Building Security Culture Beyond Technical Controls
A recurring theme throughout the conference concerns the limitations of treating cybersecurity as a purely technical discipline isolated within IT departments. Effective protection of critical infrastructure requires security awareness and appropriate behaviours throughout organisations, from frontline staff to executive leadership.
Security culture encompasses how organisations communicate about threats, how employees respond to suspicious activities, how leadership prioritises security investments, and how different departments collaborate during incidents. Technical controls remain essential, but they operate within human systems that can either reinforce or undermine their effectiveness.
The conference explores approaches to building robust security cultures, including emergency preparedness planning, crisis exercises, and the use of digital simulators to test organisational responses under realistic conditions. These exercises reveal gaps in procedures, communication channels, and decision-making processes that might otherwise remain hidden until an actual incident exposes them.
Inter-Organisational Cooperation and Information Sharing
Critical infrastructure protection increasingly depends on cooperation between organisations that may traditionally have operated independently. Threat actors targeting societal functions often probe multiple organisations simultaneously, meaning that intelligence gathered by one entity could provide early warning for others. Similarly, incident response frequently requires coordination across organisational boundaries, particularly when attacks affect shared supply chains or interconnected systems.
TechFront facilitates this cooperation by creating structured opportunities for peer dialogue and experience sharing.
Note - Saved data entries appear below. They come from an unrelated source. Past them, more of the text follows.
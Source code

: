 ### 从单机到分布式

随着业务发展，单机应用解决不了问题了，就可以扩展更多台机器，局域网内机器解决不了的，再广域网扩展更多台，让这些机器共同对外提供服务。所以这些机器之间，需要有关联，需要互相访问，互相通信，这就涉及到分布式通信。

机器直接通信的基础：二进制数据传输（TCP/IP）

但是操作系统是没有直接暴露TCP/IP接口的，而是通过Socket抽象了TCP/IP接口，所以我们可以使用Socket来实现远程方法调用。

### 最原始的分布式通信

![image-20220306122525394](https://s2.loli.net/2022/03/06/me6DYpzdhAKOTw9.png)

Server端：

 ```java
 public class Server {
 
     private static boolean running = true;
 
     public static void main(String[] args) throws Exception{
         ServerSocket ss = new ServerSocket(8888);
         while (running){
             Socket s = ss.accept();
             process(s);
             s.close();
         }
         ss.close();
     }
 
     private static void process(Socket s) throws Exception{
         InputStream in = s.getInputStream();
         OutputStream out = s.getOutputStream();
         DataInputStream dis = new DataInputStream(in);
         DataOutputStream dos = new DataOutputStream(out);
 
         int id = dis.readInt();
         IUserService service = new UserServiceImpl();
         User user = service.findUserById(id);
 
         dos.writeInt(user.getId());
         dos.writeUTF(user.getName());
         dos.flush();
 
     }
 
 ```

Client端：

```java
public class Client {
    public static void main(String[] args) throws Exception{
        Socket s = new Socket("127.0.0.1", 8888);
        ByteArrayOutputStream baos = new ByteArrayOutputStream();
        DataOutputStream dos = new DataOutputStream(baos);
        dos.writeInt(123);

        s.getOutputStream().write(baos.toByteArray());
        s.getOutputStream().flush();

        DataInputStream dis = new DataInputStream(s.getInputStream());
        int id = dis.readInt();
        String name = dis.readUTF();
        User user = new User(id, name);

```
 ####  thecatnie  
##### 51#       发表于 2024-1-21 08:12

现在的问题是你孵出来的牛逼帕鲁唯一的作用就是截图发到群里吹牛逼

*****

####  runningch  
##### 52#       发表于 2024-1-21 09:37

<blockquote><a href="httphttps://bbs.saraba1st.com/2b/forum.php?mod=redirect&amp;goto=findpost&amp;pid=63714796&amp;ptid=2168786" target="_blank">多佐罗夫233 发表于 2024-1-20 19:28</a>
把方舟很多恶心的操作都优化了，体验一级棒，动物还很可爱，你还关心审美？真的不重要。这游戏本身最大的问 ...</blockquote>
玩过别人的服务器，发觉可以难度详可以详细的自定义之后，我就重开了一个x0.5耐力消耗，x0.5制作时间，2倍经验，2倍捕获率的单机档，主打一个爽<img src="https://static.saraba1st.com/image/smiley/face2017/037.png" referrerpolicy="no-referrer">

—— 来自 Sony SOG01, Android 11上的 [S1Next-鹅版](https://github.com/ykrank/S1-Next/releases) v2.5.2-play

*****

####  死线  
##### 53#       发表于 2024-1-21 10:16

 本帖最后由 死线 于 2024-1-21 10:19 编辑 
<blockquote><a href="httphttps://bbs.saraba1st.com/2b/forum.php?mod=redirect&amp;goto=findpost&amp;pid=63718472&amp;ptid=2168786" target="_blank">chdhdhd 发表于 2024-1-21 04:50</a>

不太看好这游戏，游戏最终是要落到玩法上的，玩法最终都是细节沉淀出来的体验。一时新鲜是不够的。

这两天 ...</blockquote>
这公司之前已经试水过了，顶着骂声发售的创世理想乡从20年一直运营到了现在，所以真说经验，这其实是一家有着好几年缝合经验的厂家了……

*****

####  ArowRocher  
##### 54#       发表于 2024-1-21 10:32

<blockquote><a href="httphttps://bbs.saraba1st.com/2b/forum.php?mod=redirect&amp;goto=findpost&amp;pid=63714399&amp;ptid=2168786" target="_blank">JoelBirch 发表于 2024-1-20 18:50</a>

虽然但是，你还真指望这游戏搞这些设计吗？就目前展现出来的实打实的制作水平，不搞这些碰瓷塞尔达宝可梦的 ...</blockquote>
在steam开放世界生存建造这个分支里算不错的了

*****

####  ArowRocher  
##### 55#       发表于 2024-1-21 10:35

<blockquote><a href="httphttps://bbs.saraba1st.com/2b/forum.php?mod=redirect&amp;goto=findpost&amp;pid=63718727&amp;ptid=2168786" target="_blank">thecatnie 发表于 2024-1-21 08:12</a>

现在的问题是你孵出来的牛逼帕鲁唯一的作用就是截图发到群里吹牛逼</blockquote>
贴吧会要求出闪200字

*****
The conference format encourages attendees to discuss concrete challenges and solutions with counterparts facing similar operational contexts, building relationships that can support ongoing information exchange beyond the event itself.
Who Should Attend
The conference serves IT decision-makers and security leaders responsible for protecting organisations that deliver essential services. This includes CISOs, security managers, and professionals with direct responsibility for cybersecurity strategy and operations. The programme also addresses senior management and operational leaders in risk and compliance functions who must understand security implications for broader organisational governance.
Attendees typically come from public sector organisations, utilities, healthcare providers, communications companies, and other entities classified as critical infrastructure. The common thread is responsibility for systems and services whose disruption would affect not merely individual organisations but the broader functioning of society.
Practical Value for Security Professionals
TechFront aims to equip attendees with actionable knowledge and practical tools rather than abstract frameworks. The conference addresses how to prioritise security investments when resources are limited, how to communicate threat realities to non-technical leadership, and how to build resilience that maintains operational continuity even when attacks succeed in breaching initial defences.
For organisations navigating the intersection of evolving threats and expanding regulatory requirements, the conference offers an opportunity to benchmark approaches against peers, learn from others’ experiences, and develop relationships that support ongoing professional development in a rapidly changing field.